### WHAT THE EXERCISE ASKS
Return exactly the listing's lines, from its first line to the line holding "We can also", ends included.

### MATERIAL PROVIDED
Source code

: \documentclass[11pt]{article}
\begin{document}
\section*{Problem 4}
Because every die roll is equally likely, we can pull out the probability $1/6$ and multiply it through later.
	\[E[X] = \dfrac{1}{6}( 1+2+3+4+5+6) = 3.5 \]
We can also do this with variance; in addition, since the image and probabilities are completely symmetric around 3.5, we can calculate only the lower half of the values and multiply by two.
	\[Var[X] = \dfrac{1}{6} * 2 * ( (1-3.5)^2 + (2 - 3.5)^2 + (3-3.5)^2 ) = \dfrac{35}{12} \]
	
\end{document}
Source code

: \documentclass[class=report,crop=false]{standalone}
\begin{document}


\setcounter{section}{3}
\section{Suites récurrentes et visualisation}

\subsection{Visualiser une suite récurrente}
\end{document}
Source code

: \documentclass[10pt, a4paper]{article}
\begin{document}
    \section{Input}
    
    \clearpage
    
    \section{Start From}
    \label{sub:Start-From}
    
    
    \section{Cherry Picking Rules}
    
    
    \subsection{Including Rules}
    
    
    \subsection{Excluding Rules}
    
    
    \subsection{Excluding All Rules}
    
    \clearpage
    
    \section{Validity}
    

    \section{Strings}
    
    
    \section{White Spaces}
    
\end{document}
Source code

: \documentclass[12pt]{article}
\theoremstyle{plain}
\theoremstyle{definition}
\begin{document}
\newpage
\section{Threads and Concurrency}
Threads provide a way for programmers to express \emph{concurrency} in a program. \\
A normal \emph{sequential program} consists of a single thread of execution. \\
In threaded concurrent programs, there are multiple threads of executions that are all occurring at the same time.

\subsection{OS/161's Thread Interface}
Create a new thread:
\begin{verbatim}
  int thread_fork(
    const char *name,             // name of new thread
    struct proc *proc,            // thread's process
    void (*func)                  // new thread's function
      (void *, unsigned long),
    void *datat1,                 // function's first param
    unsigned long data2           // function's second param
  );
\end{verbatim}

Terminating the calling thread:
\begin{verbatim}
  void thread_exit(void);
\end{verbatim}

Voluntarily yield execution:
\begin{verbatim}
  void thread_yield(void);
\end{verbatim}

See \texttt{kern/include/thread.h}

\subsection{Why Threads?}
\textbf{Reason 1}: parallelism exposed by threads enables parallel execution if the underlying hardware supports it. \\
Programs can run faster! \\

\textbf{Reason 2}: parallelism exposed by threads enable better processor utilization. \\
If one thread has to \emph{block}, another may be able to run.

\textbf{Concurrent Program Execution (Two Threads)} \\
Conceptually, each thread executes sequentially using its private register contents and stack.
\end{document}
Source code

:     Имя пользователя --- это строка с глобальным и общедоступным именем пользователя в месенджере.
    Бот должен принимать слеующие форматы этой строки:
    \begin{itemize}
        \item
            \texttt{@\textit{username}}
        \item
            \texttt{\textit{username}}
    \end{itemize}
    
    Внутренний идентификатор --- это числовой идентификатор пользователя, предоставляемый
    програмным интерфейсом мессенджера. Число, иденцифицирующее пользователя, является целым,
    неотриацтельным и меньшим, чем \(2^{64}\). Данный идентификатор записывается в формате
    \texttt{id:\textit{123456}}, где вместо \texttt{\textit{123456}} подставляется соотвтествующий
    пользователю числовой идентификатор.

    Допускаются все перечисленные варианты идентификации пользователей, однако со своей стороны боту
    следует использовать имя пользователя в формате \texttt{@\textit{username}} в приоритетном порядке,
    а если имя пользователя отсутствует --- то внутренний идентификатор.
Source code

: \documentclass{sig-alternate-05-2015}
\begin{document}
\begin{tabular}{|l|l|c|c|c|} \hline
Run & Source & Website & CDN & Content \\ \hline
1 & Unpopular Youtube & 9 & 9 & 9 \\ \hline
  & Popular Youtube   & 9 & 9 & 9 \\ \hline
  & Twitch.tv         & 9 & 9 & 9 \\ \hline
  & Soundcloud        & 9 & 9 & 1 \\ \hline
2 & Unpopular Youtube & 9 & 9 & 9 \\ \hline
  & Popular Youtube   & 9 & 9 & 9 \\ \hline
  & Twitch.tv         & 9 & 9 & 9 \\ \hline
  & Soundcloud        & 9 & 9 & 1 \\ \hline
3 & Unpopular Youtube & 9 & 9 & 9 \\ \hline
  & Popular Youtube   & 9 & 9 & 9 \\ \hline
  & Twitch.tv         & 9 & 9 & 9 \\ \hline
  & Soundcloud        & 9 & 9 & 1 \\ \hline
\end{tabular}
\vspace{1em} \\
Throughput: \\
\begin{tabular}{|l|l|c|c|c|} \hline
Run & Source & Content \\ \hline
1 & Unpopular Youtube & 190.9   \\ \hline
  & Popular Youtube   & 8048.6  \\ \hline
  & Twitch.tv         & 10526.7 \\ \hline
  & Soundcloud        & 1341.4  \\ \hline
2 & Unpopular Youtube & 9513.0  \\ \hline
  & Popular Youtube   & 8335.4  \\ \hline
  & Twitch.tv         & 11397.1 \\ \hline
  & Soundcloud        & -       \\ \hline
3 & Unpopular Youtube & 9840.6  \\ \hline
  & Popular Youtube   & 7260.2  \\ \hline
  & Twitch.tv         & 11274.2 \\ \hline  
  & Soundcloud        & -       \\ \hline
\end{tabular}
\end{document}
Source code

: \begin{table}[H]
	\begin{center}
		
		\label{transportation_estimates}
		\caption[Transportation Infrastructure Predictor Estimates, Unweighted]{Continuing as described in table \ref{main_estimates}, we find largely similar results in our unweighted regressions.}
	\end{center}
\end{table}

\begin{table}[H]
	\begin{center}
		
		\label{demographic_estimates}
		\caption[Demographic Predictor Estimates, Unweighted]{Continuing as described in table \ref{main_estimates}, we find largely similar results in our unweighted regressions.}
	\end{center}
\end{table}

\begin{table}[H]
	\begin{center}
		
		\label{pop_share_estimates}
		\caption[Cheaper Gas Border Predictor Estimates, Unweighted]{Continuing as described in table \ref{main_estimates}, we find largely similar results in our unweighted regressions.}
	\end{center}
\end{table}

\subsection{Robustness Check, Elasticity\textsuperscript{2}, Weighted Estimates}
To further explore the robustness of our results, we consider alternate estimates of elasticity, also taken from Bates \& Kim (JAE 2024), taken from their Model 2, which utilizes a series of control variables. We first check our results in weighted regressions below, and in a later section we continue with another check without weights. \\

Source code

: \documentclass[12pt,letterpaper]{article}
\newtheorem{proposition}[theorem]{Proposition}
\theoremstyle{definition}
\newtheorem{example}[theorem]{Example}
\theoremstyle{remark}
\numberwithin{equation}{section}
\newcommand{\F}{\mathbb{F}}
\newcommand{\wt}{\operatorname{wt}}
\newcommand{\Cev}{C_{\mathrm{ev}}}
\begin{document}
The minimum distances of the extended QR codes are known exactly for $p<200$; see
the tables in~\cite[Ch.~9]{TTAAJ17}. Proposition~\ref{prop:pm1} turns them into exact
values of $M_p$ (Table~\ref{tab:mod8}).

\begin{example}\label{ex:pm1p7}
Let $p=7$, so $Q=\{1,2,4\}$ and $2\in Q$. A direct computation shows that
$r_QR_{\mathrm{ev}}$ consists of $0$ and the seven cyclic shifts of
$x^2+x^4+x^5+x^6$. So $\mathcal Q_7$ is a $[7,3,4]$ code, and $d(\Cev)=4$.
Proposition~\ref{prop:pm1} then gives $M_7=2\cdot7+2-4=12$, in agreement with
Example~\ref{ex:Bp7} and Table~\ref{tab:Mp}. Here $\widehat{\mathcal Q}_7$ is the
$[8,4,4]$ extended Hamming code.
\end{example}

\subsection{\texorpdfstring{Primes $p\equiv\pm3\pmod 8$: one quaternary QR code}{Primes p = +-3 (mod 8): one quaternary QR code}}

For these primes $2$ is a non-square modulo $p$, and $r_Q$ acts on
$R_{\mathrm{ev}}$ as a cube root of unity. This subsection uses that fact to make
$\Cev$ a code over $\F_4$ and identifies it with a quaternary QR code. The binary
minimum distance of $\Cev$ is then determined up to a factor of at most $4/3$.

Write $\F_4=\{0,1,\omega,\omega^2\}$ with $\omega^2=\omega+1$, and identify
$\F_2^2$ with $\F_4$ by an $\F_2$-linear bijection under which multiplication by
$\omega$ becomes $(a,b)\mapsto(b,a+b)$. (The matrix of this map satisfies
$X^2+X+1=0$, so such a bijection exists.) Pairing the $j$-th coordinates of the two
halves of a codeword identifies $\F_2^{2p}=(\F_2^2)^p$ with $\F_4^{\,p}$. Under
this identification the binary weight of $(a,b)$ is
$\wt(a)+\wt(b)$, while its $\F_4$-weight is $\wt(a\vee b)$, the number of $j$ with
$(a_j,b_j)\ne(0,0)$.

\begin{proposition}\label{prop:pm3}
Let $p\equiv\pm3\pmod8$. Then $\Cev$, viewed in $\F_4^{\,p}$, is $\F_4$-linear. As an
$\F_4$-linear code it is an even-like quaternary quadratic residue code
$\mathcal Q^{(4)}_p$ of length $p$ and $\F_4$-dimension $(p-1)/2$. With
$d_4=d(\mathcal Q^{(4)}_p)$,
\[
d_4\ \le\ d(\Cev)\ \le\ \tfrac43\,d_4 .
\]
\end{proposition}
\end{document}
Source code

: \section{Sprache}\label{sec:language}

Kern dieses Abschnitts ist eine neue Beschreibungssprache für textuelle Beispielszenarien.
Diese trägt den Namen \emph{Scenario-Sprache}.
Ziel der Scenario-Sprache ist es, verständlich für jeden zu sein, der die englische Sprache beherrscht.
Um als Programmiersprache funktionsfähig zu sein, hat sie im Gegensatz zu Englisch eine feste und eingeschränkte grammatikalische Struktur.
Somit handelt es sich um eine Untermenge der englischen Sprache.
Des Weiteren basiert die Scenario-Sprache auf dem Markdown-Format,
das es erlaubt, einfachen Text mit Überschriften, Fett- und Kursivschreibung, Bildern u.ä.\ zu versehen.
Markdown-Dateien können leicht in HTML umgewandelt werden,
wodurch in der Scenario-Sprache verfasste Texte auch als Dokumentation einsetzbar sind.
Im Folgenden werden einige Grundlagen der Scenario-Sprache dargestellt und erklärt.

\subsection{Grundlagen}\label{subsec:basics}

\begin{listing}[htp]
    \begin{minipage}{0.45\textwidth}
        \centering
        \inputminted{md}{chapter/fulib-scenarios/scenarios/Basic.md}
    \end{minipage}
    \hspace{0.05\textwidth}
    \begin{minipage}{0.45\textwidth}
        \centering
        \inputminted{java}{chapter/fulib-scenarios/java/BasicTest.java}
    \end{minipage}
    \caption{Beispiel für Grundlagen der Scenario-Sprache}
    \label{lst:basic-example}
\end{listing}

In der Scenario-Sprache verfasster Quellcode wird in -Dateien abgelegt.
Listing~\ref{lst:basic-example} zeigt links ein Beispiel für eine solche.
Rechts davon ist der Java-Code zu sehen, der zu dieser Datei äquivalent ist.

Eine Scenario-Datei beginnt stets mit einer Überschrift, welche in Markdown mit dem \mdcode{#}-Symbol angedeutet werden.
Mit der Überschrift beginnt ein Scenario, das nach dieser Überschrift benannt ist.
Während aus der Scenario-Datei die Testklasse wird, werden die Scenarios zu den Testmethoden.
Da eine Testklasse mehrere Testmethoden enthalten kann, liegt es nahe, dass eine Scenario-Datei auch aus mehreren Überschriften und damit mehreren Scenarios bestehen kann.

### TASK OUTPUT
Source code

: \documentclass[11pt]{article}
\begin{document}
\section*{Problem 4}
Because every die roll is equally likely, we can pull out the probability $1/6$ and multiply it through later.
	\[E[X] = \dfrac{1}{6}( 1+2+3+4+5+6) = 3.5 \]
We can also do this with variance; in addition, since the image and probabilities are completely symmetric around 3.5, we can calculate only the lower half of the values and multiply by two.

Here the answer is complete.